Task inputs —
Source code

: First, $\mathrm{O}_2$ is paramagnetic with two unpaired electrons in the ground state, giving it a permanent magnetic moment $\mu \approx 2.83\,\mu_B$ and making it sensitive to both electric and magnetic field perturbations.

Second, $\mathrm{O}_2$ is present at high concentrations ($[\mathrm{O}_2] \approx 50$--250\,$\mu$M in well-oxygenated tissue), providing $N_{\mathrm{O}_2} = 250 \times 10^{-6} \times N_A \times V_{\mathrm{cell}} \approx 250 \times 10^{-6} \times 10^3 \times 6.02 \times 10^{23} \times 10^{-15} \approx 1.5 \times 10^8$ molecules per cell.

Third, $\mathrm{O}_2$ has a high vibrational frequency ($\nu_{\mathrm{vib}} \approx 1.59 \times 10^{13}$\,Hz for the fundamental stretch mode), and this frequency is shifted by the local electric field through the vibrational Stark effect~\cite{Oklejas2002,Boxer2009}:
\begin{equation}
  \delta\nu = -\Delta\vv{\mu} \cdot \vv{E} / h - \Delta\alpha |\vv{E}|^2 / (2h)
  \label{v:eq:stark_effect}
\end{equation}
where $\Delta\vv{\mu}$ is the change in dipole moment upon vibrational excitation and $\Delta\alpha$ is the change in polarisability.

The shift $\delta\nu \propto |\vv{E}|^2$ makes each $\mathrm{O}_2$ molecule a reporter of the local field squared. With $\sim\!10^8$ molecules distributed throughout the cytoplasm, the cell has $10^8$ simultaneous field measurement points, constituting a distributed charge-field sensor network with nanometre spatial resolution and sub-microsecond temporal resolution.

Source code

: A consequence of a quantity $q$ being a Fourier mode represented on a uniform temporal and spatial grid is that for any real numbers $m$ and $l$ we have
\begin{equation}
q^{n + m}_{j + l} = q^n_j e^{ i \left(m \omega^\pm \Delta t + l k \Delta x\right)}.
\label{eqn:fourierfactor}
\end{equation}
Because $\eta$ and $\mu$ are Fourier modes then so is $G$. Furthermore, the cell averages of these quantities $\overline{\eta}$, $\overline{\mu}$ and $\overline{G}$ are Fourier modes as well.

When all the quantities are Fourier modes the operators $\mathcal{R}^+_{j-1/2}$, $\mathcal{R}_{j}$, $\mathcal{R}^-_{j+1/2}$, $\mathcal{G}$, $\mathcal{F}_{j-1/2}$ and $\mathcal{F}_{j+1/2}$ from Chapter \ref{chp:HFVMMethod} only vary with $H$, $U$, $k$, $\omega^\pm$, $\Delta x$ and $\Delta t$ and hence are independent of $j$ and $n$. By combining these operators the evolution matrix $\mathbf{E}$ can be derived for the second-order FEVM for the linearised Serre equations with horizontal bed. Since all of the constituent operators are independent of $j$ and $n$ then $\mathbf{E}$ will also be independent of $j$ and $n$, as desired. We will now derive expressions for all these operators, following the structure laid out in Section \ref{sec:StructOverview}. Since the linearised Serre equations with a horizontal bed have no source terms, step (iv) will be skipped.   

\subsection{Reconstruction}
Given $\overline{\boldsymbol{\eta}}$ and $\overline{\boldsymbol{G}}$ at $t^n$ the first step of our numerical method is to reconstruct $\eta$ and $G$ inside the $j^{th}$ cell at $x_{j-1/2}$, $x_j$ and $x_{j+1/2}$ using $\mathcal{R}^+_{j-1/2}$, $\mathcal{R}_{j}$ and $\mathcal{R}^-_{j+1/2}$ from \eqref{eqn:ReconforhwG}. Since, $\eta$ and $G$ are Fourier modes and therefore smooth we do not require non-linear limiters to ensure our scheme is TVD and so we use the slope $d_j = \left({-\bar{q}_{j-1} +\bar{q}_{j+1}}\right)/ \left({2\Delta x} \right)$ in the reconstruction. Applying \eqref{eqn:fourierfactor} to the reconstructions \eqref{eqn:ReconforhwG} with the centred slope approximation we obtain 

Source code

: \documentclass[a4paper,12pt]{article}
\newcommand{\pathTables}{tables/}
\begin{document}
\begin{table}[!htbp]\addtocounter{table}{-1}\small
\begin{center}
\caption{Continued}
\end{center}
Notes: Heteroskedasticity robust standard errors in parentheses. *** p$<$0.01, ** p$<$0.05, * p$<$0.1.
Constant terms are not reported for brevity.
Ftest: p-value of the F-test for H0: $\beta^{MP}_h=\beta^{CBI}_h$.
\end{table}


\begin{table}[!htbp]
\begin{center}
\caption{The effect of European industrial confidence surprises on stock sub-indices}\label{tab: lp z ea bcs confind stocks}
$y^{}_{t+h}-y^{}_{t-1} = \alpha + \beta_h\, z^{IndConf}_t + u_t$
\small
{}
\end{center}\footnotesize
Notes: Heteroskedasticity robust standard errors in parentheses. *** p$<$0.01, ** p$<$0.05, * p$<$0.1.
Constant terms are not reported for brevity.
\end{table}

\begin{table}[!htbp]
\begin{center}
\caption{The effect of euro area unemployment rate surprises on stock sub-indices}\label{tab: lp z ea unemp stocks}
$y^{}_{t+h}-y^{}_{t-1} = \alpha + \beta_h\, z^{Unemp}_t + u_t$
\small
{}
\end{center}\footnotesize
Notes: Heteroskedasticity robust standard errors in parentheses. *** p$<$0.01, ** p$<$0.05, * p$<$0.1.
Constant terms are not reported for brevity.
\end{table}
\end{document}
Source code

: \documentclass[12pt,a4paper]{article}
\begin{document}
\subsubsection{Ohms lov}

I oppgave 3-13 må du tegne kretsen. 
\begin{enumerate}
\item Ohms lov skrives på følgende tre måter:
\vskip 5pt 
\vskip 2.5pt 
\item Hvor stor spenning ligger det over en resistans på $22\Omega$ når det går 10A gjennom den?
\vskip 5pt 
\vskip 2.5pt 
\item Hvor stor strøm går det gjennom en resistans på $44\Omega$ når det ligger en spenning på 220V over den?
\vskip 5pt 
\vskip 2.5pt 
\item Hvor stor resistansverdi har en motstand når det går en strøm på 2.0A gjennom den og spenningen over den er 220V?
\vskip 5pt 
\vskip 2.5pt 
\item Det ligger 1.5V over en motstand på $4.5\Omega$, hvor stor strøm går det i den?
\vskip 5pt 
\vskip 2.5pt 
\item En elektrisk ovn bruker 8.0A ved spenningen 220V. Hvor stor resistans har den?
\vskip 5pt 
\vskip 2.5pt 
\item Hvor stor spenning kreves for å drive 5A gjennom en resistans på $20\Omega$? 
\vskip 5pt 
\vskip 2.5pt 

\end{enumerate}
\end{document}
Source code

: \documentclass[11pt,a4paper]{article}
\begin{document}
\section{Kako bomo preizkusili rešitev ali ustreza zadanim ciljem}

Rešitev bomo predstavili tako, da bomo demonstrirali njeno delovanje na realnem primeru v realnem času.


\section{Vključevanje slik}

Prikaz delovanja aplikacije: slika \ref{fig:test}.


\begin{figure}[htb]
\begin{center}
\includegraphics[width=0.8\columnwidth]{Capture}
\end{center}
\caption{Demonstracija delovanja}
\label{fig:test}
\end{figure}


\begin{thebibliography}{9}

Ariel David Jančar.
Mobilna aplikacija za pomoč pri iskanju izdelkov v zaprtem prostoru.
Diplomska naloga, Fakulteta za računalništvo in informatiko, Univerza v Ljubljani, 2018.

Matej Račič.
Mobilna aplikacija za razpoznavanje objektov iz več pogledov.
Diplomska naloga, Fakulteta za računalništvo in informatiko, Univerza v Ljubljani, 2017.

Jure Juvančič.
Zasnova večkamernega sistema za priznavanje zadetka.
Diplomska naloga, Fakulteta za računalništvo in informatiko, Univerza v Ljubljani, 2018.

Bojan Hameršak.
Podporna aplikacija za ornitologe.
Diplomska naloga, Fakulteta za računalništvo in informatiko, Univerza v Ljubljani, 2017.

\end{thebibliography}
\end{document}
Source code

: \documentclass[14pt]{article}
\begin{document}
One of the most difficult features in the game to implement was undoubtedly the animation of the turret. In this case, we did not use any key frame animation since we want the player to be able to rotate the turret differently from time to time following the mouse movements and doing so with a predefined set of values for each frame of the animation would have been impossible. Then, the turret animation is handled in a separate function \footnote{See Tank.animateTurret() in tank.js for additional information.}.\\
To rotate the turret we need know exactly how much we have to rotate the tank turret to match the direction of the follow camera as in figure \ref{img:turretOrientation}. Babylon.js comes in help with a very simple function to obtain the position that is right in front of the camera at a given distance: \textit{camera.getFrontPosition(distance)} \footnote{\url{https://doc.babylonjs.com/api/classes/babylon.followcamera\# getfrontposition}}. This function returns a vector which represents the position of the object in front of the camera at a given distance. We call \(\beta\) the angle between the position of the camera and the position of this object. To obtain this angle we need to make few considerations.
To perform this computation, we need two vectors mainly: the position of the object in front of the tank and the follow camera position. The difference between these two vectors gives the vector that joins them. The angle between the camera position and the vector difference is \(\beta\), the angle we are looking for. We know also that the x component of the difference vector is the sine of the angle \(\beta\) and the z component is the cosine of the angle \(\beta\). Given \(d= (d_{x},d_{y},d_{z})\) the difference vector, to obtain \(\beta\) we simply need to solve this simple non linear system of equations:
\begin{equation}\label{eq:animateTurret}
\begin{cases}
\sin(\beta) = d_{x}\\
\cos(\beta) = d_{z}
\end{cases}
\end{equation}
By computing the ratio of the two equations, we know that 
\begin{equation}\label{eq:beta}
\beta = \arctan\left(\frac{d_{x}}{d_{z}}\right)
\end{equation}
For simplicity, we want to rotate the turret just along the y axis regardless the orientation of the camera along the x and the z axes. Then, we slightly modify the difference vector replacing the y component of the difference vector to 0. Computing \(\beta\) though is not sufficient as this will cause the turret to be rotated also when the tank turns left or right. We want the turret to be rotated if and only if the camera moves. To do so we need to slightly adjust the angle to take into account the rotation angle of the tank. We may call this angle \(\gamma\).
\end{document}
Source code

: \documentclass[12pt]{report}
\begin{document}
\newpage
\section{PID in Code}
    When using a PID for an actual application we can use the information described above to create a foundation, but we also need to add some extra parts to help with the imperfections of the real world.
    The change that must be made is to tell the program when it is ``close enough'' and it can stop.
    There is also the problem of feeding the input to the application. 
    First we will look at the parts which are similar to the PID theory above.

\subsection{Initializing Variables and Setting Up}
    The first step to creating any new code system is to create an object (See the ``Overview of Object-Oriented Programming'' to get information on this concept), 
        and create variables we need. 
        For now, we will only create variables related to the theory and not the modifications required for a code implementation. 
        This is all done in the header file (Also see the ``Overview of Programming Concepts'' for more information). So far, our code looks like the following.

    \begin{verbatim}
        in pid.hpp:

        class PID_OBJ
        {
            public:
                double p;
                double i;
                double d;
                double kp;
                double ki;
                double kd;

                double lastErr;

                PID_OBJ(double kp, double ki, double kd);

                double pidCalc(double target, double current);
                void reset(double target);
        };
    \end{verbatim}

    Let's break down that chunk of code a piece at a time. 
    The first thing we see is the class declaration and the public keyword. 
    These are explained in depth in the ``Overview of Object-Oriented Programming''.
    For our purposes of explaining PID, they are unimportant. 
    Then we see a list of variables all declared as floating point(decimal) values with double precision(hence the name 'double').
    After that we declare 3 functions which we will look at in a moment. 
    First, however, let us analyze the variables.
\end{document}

Problem to work on —
Only these are to be transcribed: the line with "For our purposes" and every line after it through the last line of the entries, each exactly.

Answer to this exercise —
    For our purposes of explaining PID, they are unimportant. 
    Then we see a list of variables all declared as floating point(decimal) values with double precision(hence the name 'double').
    After that we declare 3 functions which we will look at in a moment. 
    First, however, let us analyze the variables.
\end{document}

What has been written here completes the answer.